EXERCISE DESCRIPTION ::
Beginning with the first line below, retype exactly each line through the one containing "### Dynamically adding a change listener". Leave out all pictures.

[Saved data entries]
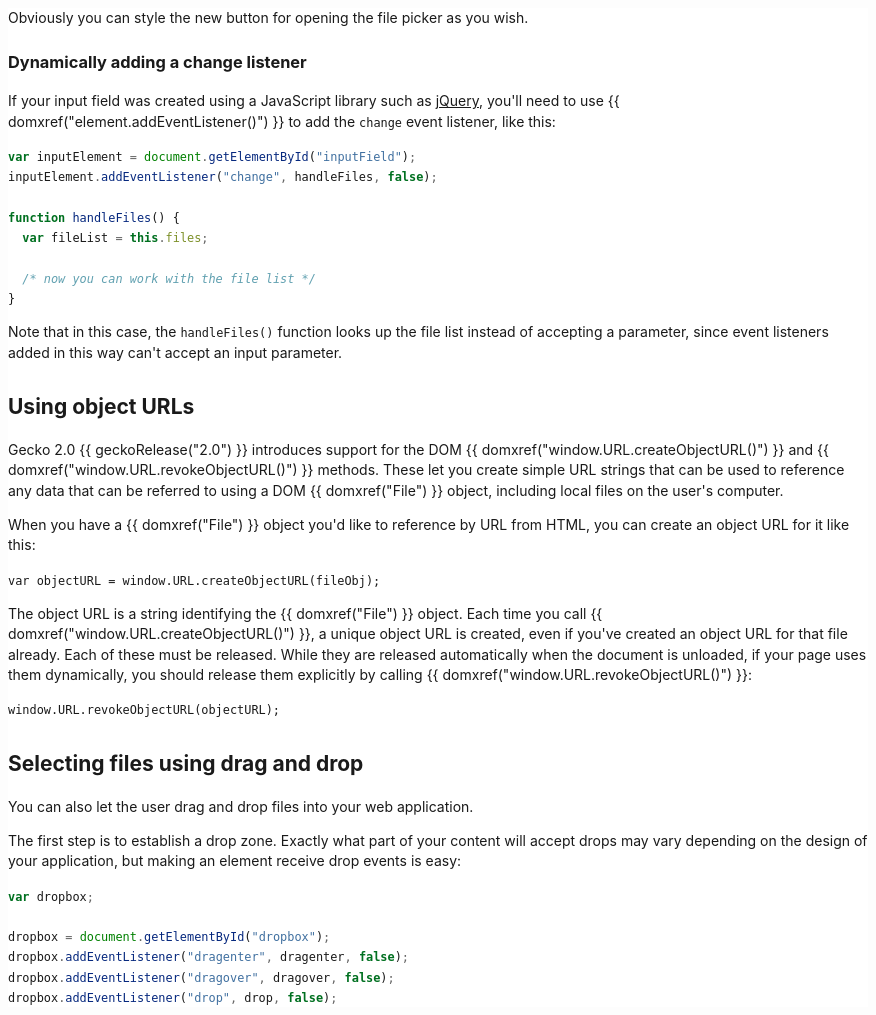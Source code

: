 Obviously you can style the new button for opening the file picker as you wish.

### Dynamically adding a change listener

If your input field was created using a JavaScript library such as [jQuery](http://www.jquery.com/), you'll need to use {{ domxref("element.addEventListener()") }} to add the `change` event listener, like this:

```js
var inputElement = document.getElementById("inputField");
inputElement.addEventListener("change", handleFiles, false);

function handleFiles() {
  var fileList = this.files;

  /* now you can work with the file list */
}
```

Note that in this case, the `handleFiles()` function looks up the file list instead of accepting a parameter, since event listeners added in this way can't accept an input parameter.

## Using object URLs

Gecko 2.0 {{ geckoRelease("2.0") }} introduces support for the DOM {{ domxref("window.URL.createObjectURL()") }} and {{ domxref("window.URL.revokeObjectURL()") }} methods. These let you create simple URL strings that can be used to reference any data that can be referred to using a DOM {{ domxref("File") }} object, including local files on the user's computer.

When you have a {{ domxref("File") }} object you'd like to reference by URL from HTML, you can create an object URL for it like this:

```
var objectURL = window.URL.createObjectURL(fileObj);
```

The object URL is a string identifying the {{ domxref("File") }} object. Each time you call {{ domxref("window.URL.createObjectURL()") }}, a unique object URL is created, even if you've created an object URL for that file already. Each of these must be released. While they are released automatically when the document is unloaded, if your page uses them dynamically, you should release them explicitly by calling {{ domxref("window.URL.revokeObjectURL()") }}:

```
window.URL.revokeObjectURL(objectURL);
```

## Selecting files using drag and drop

You can also let the user drag and drop files into your web application.

The first step is to establish a drop zone. Exactly what part of your content will accept drops may vary depending on the design of your application, but making an element receive drop events is easy:

```js
var dropbox;

dropbox = document.getElementById("dropbox");
dropbox.addEventListener("dragenter", dragenter, false);
dropbox.addEventListener("dragover", dragover, false);
dropbox.addEventListener("drop", drop, false);
```
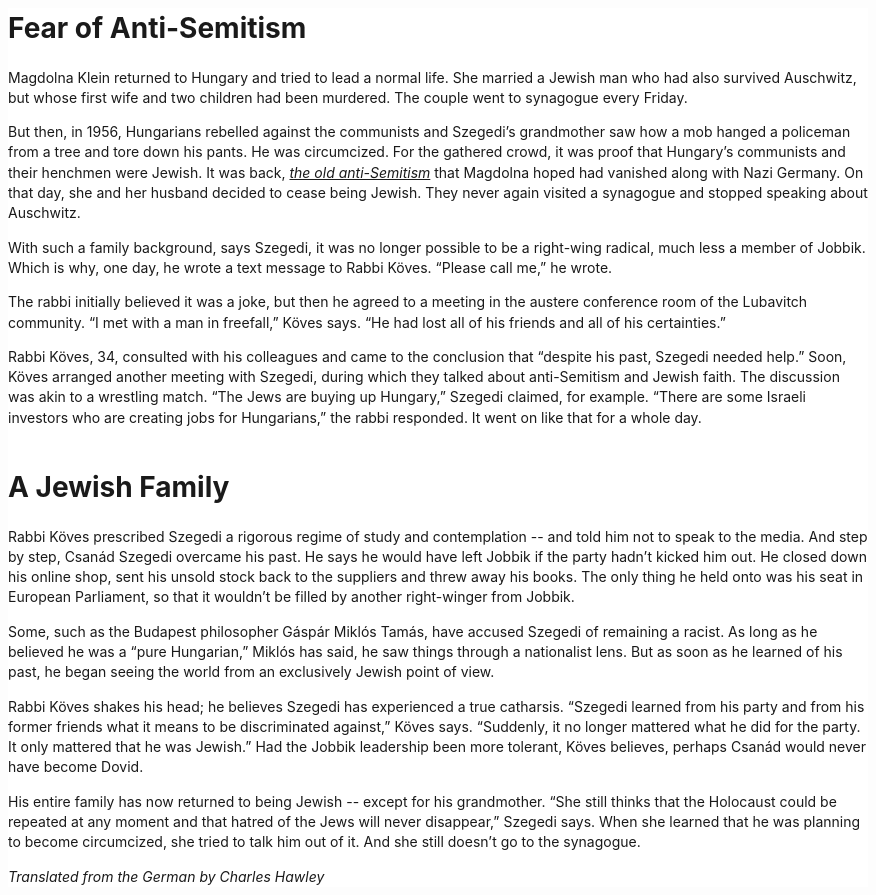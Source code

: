 Fear of Anti-Semitism
=====================

Magdolna Klein returned to Hungary and tried to lead a normal life. She married a Jewish man who had also survived Auschwitz, but whose first wife and two children had been murdered. The couple went to synagogue every Friday.

But then, in 1956, Hungarians rebelled against the communists and Szegedi’s grandmother saw how a mob hanged a policeman from a tree and tore down his pants. He was circumcized. For the gathered crowd, it was proof that Hungary’s communists and their henchmen were Jewish. It was back, [*the old anti-Semitism*](http://www.spiegel.de/international/europe/jewish-world-congress-in-budapest-protests-hungarian-anti-semitism-a-897718.html) that Magdolna hoped had vanished along with Nazi Germany. On that day, she and her husband decided to cease being Jewish. They never again visited a synagogue and stopped speaking about Auschwitz.

With such a family background, says Szegedi, it was no longer possible to be a right-wing radical, much less a member of Jobbik. Which is why, one day, he wrote a text message to Rabbi Köves. “Please call me,” he wrote.

The rabbi initially believed it was a joke, but then he agreed to a meeting in the austere conference room of the Lubavitch community. “I met with a man in freefall,” Köves says. “He had lost all of his friends and all of his certainties.”

Rabbi Köves, 34, consulted with his colleagues and came to the conclusion that “despite his past, Szegedi needed help.” Soon, Köves arranged another meeting with Szegedi, during which they talked about anti-Semitism and Jewish faith. The discussion was akin to a wrestling match. “The Jews are buying up Hungary,” Szegedi claimed, for example. “There are some Israeli investors who are creating jobs for Hungarians,” the rabbi responded. It went on like that for a whole day.

A Jewish Family
===============

Rabbi Köves prescribed Szegedi a rigorous regime of study and contemplation -- and told him not to speak to the media. And step by step, Csanád Szegedi overcame his past. He says he would have left Jobbik if the party hadn’t kicked him out. He closed down his online shop, sent his unsold stock back to the suppliers and threw away his books. The only thing he held onto was his seat in European Parliament, so that it wouldn’t be filled by another right-winger from Jobbik.

Some, such as the Budapest philosopher Gáspár Miklós Tamás, have accused Szegedi of remaining a racist. As long as he believed he was a “pure Hungarian,” Miklós has said, he saw things through a nationalist lens. But as soon as he learned of his past, he began seeing the world from an exclusively Jewish point of view.

Rabbi Köves shakes his head; he believes Szegedi has experienced a true catharsis. “Szegedi learned from his party and from his former friends what it means to be discriminated against,” Köves says. “Suddenly, it no longer mattered what he did for the party. It only mattered that he was Jewish.” Had the Jobbik leadership been more tolerant, Köves believes, perhaps Csanád would never have become Dovid.

His entire family has now returned to being Jewish -- except for his grandmother. “She still thinks that the Holocaust could be repeated at any moment and that hatred of the Jews will never disappear,” Szegedi says. When she learned that he was planning to become circumcized, she tried to talk him out of it. And she still doesn’t go to the synagogue.

*Translated from the German by Charles Hawley*
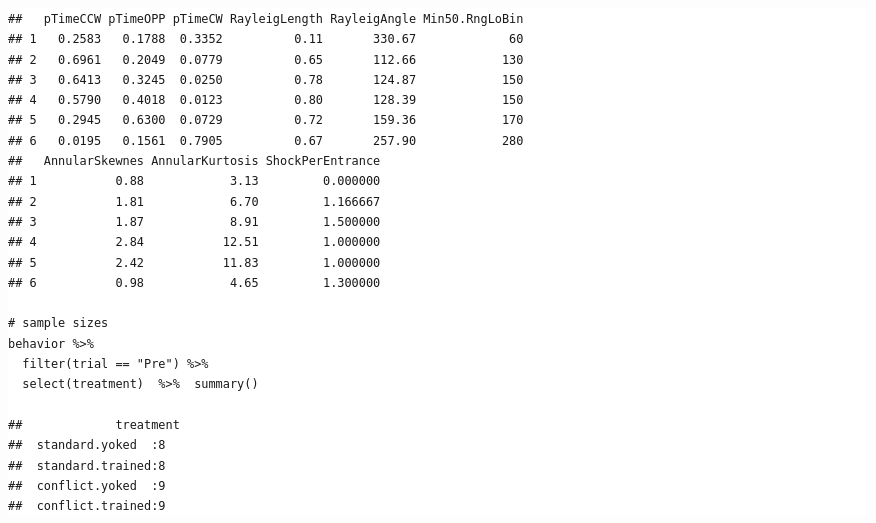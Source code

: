     ##   pTimeCCW pTimeOPP pTimeCW RayleigLength RayleigAngle Min50.RngLoBin
    ## 1   0.2583   0.1788  0.3352          0.11       330.67             60
    ## 2   0.6961   0.2049  0.0779          0.65       112.66            130
    ## 3   0.6413   0.3245  0.0250          0.78       124.87            150
    ## 4   0.5790   0.4018  0.0123          0.80       128.39            150
    ## 5   0.2945   0.6300  0.0729          0.72       159.36            170
    ## 6   0.0195   0.1561  0.7905          0.67       257.90            280
    ##   AnnularSkewnes AnnularKurtosis ShockPerEntrance
    ## 1           0.88            3.13         0.000000
    ## 2           1.81            6.70         1.166667
    ## 3           1.87            8.91         1.500000
    ## 4           2.84           12.51         1.000000
    ## 5           2.42           11.83         1.000000
    ## 6           0.98            4.65         1.300000

    # sample sizes
    behavior %>% 
      filter(trial == "Pre") %>%
      select(treatment)  %>%  summary()

    ##             treatment
    ##  standard.yoked  :8  
    ##  standard.trained:8  
    ##  conflict.yoked  :9  
    ##  conflict.trained:9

SOLUTION FOR THIS PROBLEM ::
Source code

: Obviously you can style the new button for opening the file picker as you wish.

### Dynamically adding a change listener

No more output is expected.